Les dispositifs qui étaient en suspens : ce qui a été décidé
Voici, mesure par mesure, le sort réservé par la loi de finances pour 2025 aux dispositifs que le gouvernement souhaitait reconduire rétroactivement.
Loc’Avantages : reconduit jusqu’en 2027
Ce dispositif, qui accorde une réduction d’impôt aux bailleurs acceptant de louer à un prix inférieur au marché à des locataires modestes (sous convention avec l’Anah), avait expiré fin 2024. La loi de finances 2025 l’a prolongé jusqu’au 31 décembre 2027, conformément à ce que le gouvernement avait annoncé. Les propriétaires qui avaient signé ou renouvelé une convention début 2025, pendant la période d’incertitude, ont pu être rassurés a posteriori.
Abattement départ en retraite du dirigeant : prorogé jusqu’en 2031
L’abattement fixe de 500 000 € applicable aux plus-values de cession de titres lors du départ en retraite du chef d’entreprise a été prorogé bien au-delà de ce qu’exigeait une simple reconduction annuelle. Il est désormais applicable jusqu’au 31 décembre 2031, offrant une visibilité de long terme aux dirigeants qui préparent leur transmission.
Crédit d’impôt innovation (CII) : prolongé mais raboté
Le CII, qui soutient les PME engagées dans la conception de prototypes ou d’installations pilotes de produits nouveaux, a été prolongé jusqu’au 31 décembre 2027. En revanche, son taux a été ramené de 30 % à 20 % des dépenses éligibles, toujours dans la limite de 400 000 € par an. Le signal est clair : le soutien perdure, mais le coût budgétaire est maîtrisé.
Crédits d’impôt agricoles : reconduction assurée
Le crédit d’impôt pour les dépenses de remplacement lors des congés des exploitants agricoles et le crédit d’impôt HVE (haute valeur environnementale) ont bien été reconduits, conformément aux engagements du gouvernement.
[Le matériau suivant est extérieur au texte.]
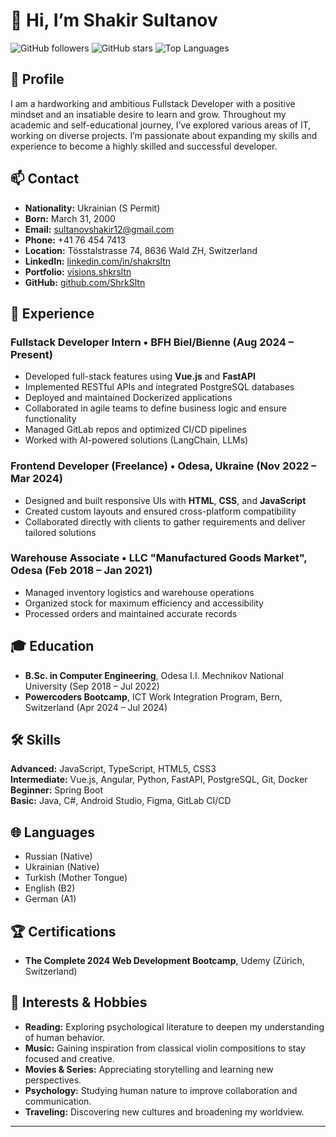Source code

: # 👋 Hi, I’m Shakir Sultanov

![GitHub followers](https://img.shields.io/github/followers/ShrkSltn?label=Follow&style=social)
![GitHub stars](https://img.shields.io/github/stars/ShrkSltn?style=social)
![Top Languages](https://github-readme-stats.vercel.app/api/top-langs/?username=ShrkSltn&layout=compact)

## 🔭 Profile
I am a hardworking and ambitious Fullstack Developer with a positive mindset and an insatiable desire to learn and grow. Throughout my academic and self-educational journey, I’ve explored various areas of IT, working on diverse projects. I’m passionate about expanding my skills and experience to become a highly skilled and successful developer.

## 📫 Contact
- **Nationality:** Ukrainian (S Permit)  
- **Born:** March 31, 2000  
- **Email:** [sultanovshakir12@gmail.com](mailto:sultanovshakir12@gmail.com)  
- **Phone:** +41 76 454 7413  
- **Location:** Tösstalstrasse 74, 8636 Wald ZH, Switzerland  
- **LinkedIn:** [linkedin.com/in/shakrsltn](https://www.linkedin.com/in/shkrsltn/)  
- **Portfolio:** [visions.shkrsltn](https://shkrsltn.github.io/visions.shkrsltn/about-me)  
- **GitHub:** [github.com/ShrkSltn](https://github.com/ShrkSltn)  

## 💼 Experience

### Fullstack Developer Intern • BFH Biel/Bienne (Aug 2024 – Present)
- Developed full-stack features using **Vue.js** and **FastAPI**  
- Implemented RESTful APIs and integrated PostgreSQL databases  
- Deployed and maintained Dockerized applications  
- Collaborated in agile teams to define business logic and ensure functionality  
- Managed GitLab repos and optimized CI/CD pipelines  
- Worked with AI-powered solutions (LangChain, LLMs)  

### Frontend Developer (Freelance) • Odesa, Ukraine (Nov 2022 – Mar 2024)
- Designed and built responsive UIs with **HTML**, **CSS**, and **JavaScript**  
- Created custom layouts and ensured cross-platform compatibility  
- Collaborated directly with clients to gather requirements and deliver tailored solutions  

### Warehouse Associate • LLC "Manufactured Goods Market", Odesa (Feb 2018 – Jan 2021)
- Managed inventory logistics and warehouse operations  
- Organized stock for maximum efficiency and accessibility  
- Processed orders and maintained accurate records  

## 🎓 Education
- **B.Sc. in Computer Engineering**, Odesa I.I. Mechnikov National University (Sep 2018 – Jul 2022)  
- **Powercoders Bootcamp**, ICT Work Integration Program, Bern, Switzerland (Apr 2024 – Jul 2024)  

## 🛠️ Skills
**Advanced:** JavaScript, TypeScript, HTML5, CSS3  
**Intermediate:** Vue.js, Angular, Python, FastAPI, PostgreSQL, Git, Docker  
**Beginner:** Spring Boot  
**Basic:** Java, C#, Android Studio, Figma, GitLab CI/CD  

## 🌐 Languages
- Russian (Native)  
- Ukrainian (Native)  
- Turkish (Mother Tongue)  
- English (B2)  
- German (A1)  

## 🏆 Certifications
- **The Complete 2024 Web Development Bootcamp**, Udemy (Zürich, Switzerland)  

## 🌟 Interests & Hobbies
- **Reading:** Exploring psychological literature to deepen my understanding of human behavior.  
- **Music:** Gaining inspiration from classical violin compositions to stay focused and creative.  
- **Movies & Series:** Appreciating storytelling and learning new perspectives.  
- **Psychology:** Studying human nature to improve collaboration and communication.  
- **Traveling:** Discovering new cultures and broadening my worldview.  

---
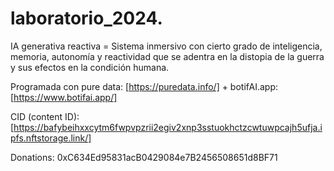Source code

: # laboratorio_2024.

IA generativa reactiva = Sistema inmersivo con cierto grado de inteligencia, memoria, autonomía y reactividad que se adentra en la distopia de la guerra y sus efectos en la condición humana.

Programada con pure data: [https://puredata.info/]
+
botifAI.app: [https://www.botifai.app/]

CID (content ID): [https://bafybeihxxcytm6fwpvpzrii2egiv2xnp3sstuokhctzcwtuwpcajh5ufja.ipfs.nftstorage.link/]

Donations: 0xC634Ed95831acB0429084e7B2456508651d8BF71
La loi de finances 2025 a également intégré les mesures de soutien à la transmission des exploitations en faveur des jeunes agriculteurs : relèvement des seuils d’exonération des plus-values, possibilité d’échelonner les cessions de parts sur six ans, et renforcement de l’abattement retraite de 500 000 € à 600 000 € lorsque la cession est réalisée au profit d’un jeune agriculteur. Concernant le gazole non routier, le tarif réduit d’accise a bien été maintenu à son niveau de 2023.
Zones franches urbaines et quartiers prioritaires : prorogation d’un an
Les avantages fiscaux liés aux ZFU-TE (zones franches urbaines – territoires entrepreneurs) et aux QPV (quartiers prioritaires de la politique de la ville) ont été prorogés, mais seulement jusqu’au 31 décembre 2025. Les BER (bassins d’emploi à redynamiser) ont quant à eux été prolongés jusqu’en 2027. Pour les ZFU-TE et QPV, la question de leur renouvellement se pose donc de nouveau dans le cadre du budget 2026.
Zones France ruralités revitalisation : correction du zonage
Le législateur a effectivement intégré dans le périmètre ZFRR les communes qui étaient classées en ZRR avant le 1er juillet 2024 mais qui avaient été exclues du nouveau zonage. Cette correction rétroactive a mis fin à une anomalie pénalisante pour les entreprises installées dans ces territoires ruraux.
Réduction d’impôt OGA : supprimée comme annoncé
Seule mesure allant dans le sens d’une restriction, la réduction d’impôt pour frais de tenue de comptabilité et d’adhésion à un organisme de gestion agréé (OGA) a bien été supprimée à compter des revenus 2025. Les contribuables en BIC, BNC ou BA qui en bénéficiaient (jusqu’à 915 € de réduction par an, soit les deux tiers des frais engagés) ne peuvent plus y prétendre. En compensation, ces frais sont désormais déductibles du résultat imposable, ce qui atténue partiellement la perte, surtout pour les contribuables dont le taux marginal d’imposition est élevé.